Turkey reiterates that it will surely send captured members of the Daesh Takfiri terrorist group back to their countries of origin even if those countries have stripped them of their citizenship, lambasting the approach adopted by European countries on the issue.
Turkish Interior Minister Suleyman Soylu made the remarks in a press conference on Monday, saying those countries which revoked the citizenship of Daesh terrorists and resisted their repatriation created new problems in international law.
“We will send back those in our hands, but the world has come up with a new method now: revoking their citizenship,” he said, adding, “They are saying they should be tried where they have been caught. This is a new form of international law, I guess.”
Soylu insisted that it was “not possible to accept this. We will send back Daesh members in our hands to their own countries whether they (their countries of origin) revoke their citizenship or not.”
Turkish army forces and militants of the so-called Free Syrian Army (FSA), who enjoy Ankara’s patronage, on October 9 launched a cross-border offensive into northeastern Syria in a declared attempt to clear members of the so-called People’s Protection Units (YPG), a Kurdish militant group, from border areas.
Ankara regards the US-backed YPG as a terrorist organization tied to the homegrown Kurdistan Workers’ Party (PKK) militant group, which has been seeking an autonomous Kurdish region in the Anatolian country since 1984.
Turkeys says its troops have managed to capture some escaped Daesh terrorists over the last month since the onset of the offensive, called Operation Peace Spring.
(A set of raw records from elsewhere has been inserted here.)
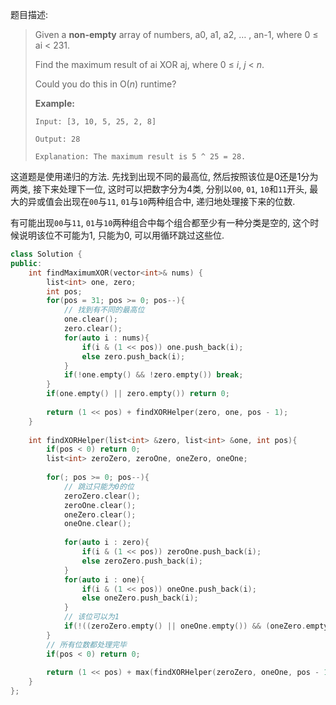 题目描述:

> Given a **non-empty** array of numbers, a0, a1, a2, … , an-1, where 0 ≤ ai < 231.
>
> Find the maximum result of ai XOR aj, where 0 ≤ *i*, *j* < *n*.
>
> Could you do this in O(*n*) runtime?
>
> **Example:**
>
> ```
> Input: [3, 10, 5, 25, 2, 8]
>
> Output: 28
>
> Explanation: The maximum result is 5 ^ 25 = 28.
> ```

这道题是使用递归的方法. 先找到出现不同的最高位, 然后按照该位是0还是1分为两类, 接下来处理下一位, 这时可以把数字分为4类, 分别以`00`, `01`, `10`和`11`开头, 最大的异或值会出现在`00`与`11`, `01`与`10`两种组合中, 递归地处理接下来的位数.

有可能出现`00`与`11`, `01`与`10`两种组合中每个组合都至少有一种分类是空的, 这个时候说明该位不可能为1, 只能为0, 可以用循环跳过这些位.

```c++
class Solution {
public:
    int findMaximumXOR(vector<int>& nums) {
        list<int> one, zero;
        int pos;
        for(pos = 31; pos >= 0; pos--){
            // 找到有不同的最高位
            one.clear();
            zero.clear();
            for(auto i : nums){
                if(i & (1 << pos)) one.push_back(i);
                else zero.push_back(i);
            }
            if(!one.empty() && !zero.empty()) break;
        }
        if(one.empty() || zero.empty()) return 0;
        
        return (1 << pos) + findXORHelper(zero, one, pos - 1);
    }
    
    int findXORHelper(list<int> &zero, list<int> &one, int pos){
        if(pos < 0) return 0;
        list<int> zeroZero, zeroOne, oneZero, oneOne;
        
        for(; pos >= 0; pos--){
            // 跳过只能为0的位
            zeroZero.clear();
            zeroOne.clear();
            oneZero.clear();
            oneOne.clear();
            
            for(auto i : zero){
                if(i & (1 << pos)) zeroOne.push_back(i);
                else zeroZero.push_back(i);
            }
            for(auto i : one){
                if(i & (1 << pos)) oneOne.push_back(i);
                else oneZero.push_back(i);
            }
            // 该位可以为1
            if(!((zeroZero.empty() || oneOne.empty()) && (oneZero.empty() || zeroOne.empty()))) break;
        }
        // 所有位数都处理完毕
        if(pos < 0) return 0;
        
        return (1 << pos) + max(findXORHelper(zeroZero, oneOne, pos - 1), findXORHelper(oneZero, zeroOne, pos - 1));
    }
};
```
These terrorists had escaped from a prison in northeastern Syria following the Turkish military operation.
“Those in the prisons are all foreign terrorists, and there are also foreign terrorists in the repatriation centers,” Soylu said on Monday.
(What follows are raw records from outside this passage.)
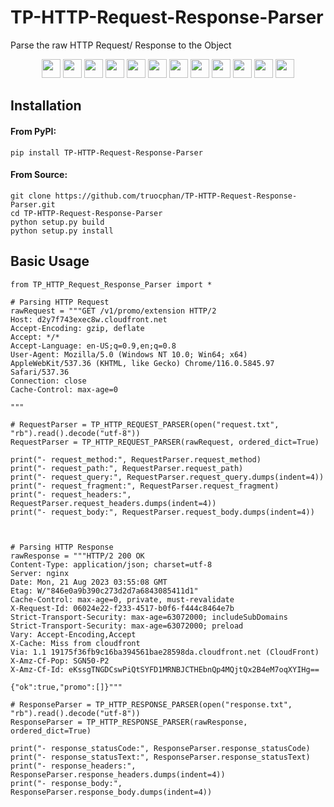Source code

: # TP-HTTP-Request-Response-Parser
Parse the raw HTTP Request/ Response to the Object

<p align="center">
    <a href="https://github.com/truocphan/TP-HTTP-Request-Response-Parser/releases/"><img src="https://img.shields.io/github/release/truocphan/TP-HTTP-Request-Response-Parser" height=30></a>
	<a href="#"><img src="https://img.shields.io/github/downloads/truocphan/TP-HTTP-Request-Response-Parser/total" height=30></a>
	<a href="#"><img src="https://img.shields.io/github/stars/truocphan/TP-HTTP-Request-Response-Parser" height=30></a>
	<a href="#"><img src="https://img.shields.io/github/forks/truocphan/TP-HTTP-Request-Response-Parser" height=30></a>
	<a href="https://github.com/truocphan/TP-HTTP-Request-Response-Parser/issues?q=is%3Aopen+is%3Aissue"><img src="https://img.shields.io/github/issues/truocphan/TP-HTTP-Request-Response-Parser" height=30></a>
	<a href="https://github.com/truocphan/TP-HTTP-Request-Response-Parser/issues?q=is%3Aissue+is%3Aclosed"><img src="https://img.shields.io/github/issues-closed/truocphan/TP-HTTP-Request-Response-Parser" height=30></a>
	<a href="https://pypi.org/project/TP-HTTP-Request-Response-Parser/" target="_blank"><img src="https://img.shields.io/badge/pypi-3775A9?style=for-the-badge&logo=pypi&logoColor=white" height=30></a>
	<a href="https://www.facebook.com/292706121240740" target="_blank"><img src="https://img.shields.io/badge/Facebook-1877F2?style=for-the-badge&logo=facebook&logoColor=white" height=30></a>
	<a href="https://twitter.com/truocphan" target="_blank"><img src="https://img.shields.io/badge/Twitter-1DA1F2?style=for-the-badge&logo=twitter&logoColor=white" height=30></a>
	<a href="https://github.com/truocphan" target="_blank"><img src="https://img.shields.io/badge/GitHub-100000?style=for-the-badge&logo=github&logoColor=white" height=30></a>
	<a href="mailto:truocphan112017@gmail.com" target="_blank"><img src="https://img.shields.io/badge/Gmail-D14836?style=for-the-badge&logo=gmail&logoColor=white" height=30></a>
	<a href="https://www.buymeacoffee.com/truocphan" target="_blank"><img src="https://img.shields.io/badge/Buy_Me_A_Coffee-FFDD00?style=for-the-badge&logo=buy-me-a-coffee&logoColor=black" height=30></a>
</p>

## Installation
#### From PyPI:
```console
pip install TP-HTTP-Request-Response-Parser
```
#### From Source:
```console
git clone https://github.com/truocphan/TP-HTTP-Request-Response-Parser.git
cd TP-HTTP-Request-Response-Parser
python setup.py build
python setup.py install
```

## Basic Usage
```
from TP_HTTP_Request_Response_Parser import *

# Parsing HTTP Request
rawRequest = """GET /v1/promo/extension HTTP/2
Host: d2y7f743exec8w.cloudfront.net
Accept-Encoding: gzip, deflate
Accept: */*
Accept-Language: en-US;q=0.9,en;q=0.8
User-Agent: Mozilla/5.0 (Windows NT 10.0; Win64; x64) AppleWebKit/537.36 (KHTML, like Gecko) Chrome/116.0.5845.97 Safari/537.36
Connection: close
Cache-Control: max-age=0

"""

# RequestParser = TP_HTTP_REQUEST_PARSER(open("request.txt", "rb").read().decode("utf-8"))
RequestParser = TP_HTTP_REQUEST_PARSER(rawRequest, ordered_dict=True)

print("- request_method:", RequestParser.request_method)
print("- request_path:", RequestParser.request_path)
print("- request_query:", RequestParser.request_query.dumps(indent=4))
print("- request_fragment:", RequestParser.request_fragment)
print("- request_headers:", RequestParser.request_headers.dumps(indent=4))
print("- request_body:", RequestParser.request_body.dumps(indent=4))



# Parsing HTTP Response
rawResponse = """HTTP/2 200 OK
Content-Type: application/json; charset=utf-8
Server: nginx
Date: Mon, 21 Aug 2023 03:55:08 GMT
Etag: W/"846e0a9b390c273d2d7a6843085411d1"
Cache-Control: max-age=0, private, must-revalidate
X-Request-Id: 06024e22-f233-4517-b0f6-f444c8464e7b
Strict-Transport-Security: max-age=63072000; includeSubDomains
Strict-Transport-Security: max-age=63072000; preload
Vary: Accept-Encoding,Accept
X-Cache: Miss from cloudfront
Via: 1.1 19175f36fb9c16ba394561bae28598da.cloudfront.net (CloudFront)
X-Amz-Cf-Pop: SGN50-P2
X-Amz-Cf-Id: eKssgTNGDCswPiQtSYFD1MRNBJCTHEbnQp4MQjtQx2B4eM7oqXYIHg==

{"ok":true,"promo":[]}"""

# ResponseParser = TP_HTTP_RESPONSE_PARSER(open("response.txt", "rb").read().decode("utf-8"))
ResponseParser = TP_HTTP_RESPONSE_PARSER(rawResponse, ordered_dict=True)

print("- response_statusCode:", ResponseParser.response_statusCode)
print("- response_statusText:", ResponseParser.response_statusText)
print("- response_headers:", ResponseParser.response_headers.dumps(indent=4))
print("- response_body:", ResponseParser.response_body.dumps(indent=4))
```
The Turkish minister’s remarks echoed what he said on Saturday, when he vowed that Ankara “will send the captured Daesh members to their countries” despite the unwillingness of European countries to take them in.
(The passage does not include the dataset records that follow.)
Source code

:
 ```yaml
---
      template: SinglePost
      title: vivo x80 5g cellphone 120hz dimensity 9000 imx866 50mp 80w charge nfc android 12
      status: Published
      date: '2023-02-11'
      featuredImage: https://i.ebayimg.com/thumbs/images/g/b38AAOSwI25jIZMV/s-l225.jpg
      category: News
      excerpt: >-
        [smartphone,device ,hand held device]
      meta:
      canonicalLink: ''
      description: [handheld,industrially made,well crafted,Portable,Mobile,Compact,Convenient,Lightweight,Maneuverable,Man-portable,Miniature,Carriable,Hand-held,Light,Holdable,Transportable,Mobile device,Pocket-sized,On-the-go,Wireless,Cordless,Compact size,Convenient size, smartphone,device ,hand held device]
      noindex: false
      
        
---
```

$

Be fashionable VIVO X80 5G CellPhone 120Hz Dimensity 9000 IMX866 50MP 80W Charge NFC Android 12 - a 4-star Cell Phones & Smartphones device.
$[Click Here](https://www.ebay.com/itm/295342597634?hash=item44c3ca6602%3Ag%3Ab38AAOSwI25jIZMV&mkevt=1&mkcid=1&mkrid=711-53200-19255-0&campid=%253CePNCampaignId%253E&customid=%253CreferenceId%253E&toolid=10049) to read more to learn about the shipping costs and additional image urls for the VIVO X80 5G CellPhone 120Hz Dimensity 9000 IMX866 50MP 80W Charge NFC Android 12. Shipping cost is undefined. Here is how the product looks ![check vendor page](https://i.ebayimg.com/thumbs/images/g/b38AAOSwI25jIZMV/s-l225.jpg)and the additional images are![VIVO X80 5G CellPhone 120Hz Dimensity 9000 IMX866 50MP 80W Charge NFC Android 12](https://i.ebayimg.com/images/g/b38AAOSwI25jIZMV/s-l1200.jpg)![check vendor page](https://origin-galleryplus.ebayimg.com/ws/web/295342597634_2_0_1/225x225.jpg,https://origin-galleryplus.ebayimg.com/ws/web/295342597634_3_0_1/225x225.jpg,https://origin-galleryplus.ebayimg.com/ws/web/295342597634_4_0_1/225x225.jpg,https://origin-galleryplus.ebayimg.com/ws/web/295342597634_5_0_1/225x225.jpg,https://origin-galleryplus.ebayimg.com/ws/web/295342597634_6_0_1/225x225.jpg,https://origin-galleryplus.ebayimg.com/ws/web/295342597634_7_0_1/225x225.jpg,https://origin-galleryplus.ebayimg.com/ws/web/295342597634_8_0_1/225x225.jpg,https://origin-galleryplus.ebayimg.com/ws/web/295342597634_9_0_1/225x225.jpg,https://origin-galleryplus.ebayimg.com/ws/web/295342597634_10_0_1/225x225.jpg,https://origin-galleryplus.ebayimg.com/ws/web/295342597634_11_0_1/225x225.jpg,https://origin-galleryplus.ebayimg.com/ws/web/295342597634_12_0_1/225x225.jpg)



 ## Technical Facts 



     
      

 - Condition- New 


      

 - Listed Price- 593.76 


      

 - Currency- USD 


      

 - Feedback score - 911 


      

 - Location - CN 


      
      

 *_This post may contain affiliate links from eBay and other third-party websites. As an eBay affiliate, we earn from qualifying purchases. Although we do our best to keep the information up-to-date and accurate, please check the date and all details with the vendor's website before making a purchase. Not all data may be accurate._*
“We are not going to keep them until the end of time. We're not a hotel for Daesh,” Soylu further said at the time, adding that member states of the European Union (EU), including the Netherlands and Britain, have already stripped some of the Daesh militants of their nationality to prevent Ankara from sending them home.
There are thought to be at least 10,000 detained suspected Daesh terrorists imprisoned in northeastern Syria, with another 100,000 family members held at displaced person camps, including 70,000 in al-Hol refugee camp.
Kurdish officials say nearly 800 Daesh prisoners have managed to escape from a prisoner camp after the Turkish offensive.
A number of European countries have commenced talks with Iraqi officials to enable captured Takfiri militants being held in Syria to face trial in Iraq, but progress appeared slow.
Daesh has already been driven out of all its urban bastions both in Iraq and Syria, but its remnants carry out sporadic terror attacks in both Arab countries. The group’s leader, Abu Bakr al-Baghdadi, was killed in a US raid in northern Syria last month. Daesh has named a new leader.